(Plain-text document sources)
+===+

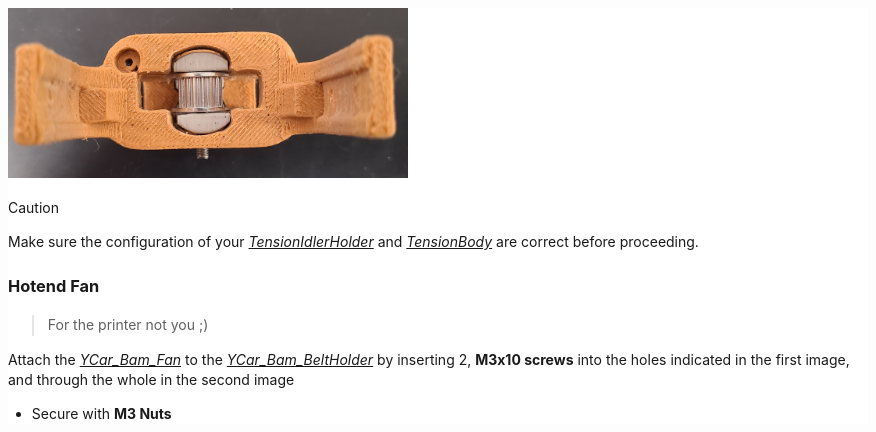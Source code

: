 <img src="documentation/images/physical/58.jpg" width="400"/>

>[!CAUTION]
>Make sure the configuration of your [*TensionIdlerHolder*](Printed%20Parts/Gantry/Y/%5Ba%5D_BBProV25fl_Y_TensionIdlerHolder.stl)  and [*TensionBody*](Printed%20Parts/Gantry/Y/%5Ba%5D_BBProV25fl_Y_TensionBody.stl) are correct before proceeding.

### Hotend Fan
> For the printer not you ;)

Attach the [*YCar_Bam_Fan*](Printed%20Parts/Gantry/Carriage/%5Ba%5D_BBProV25fl_YCar_Bam_Fan.stl) to the [*YCar_Bam_BeltHolder*](Printed%20Parts/Gantry/Carriage/%5Ba%5D_BBProV25fl_YCar_Bam_BeltHolder.stl) by inserting 2, **M3x10 screws** into the holes indicated in the first image, and through the whole in the second image
- Secure with **M3 Nuts**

+===+

(Your assignment) For the string "Gantry", report how many lines of the records contain it, giving the number only.

(Result) 2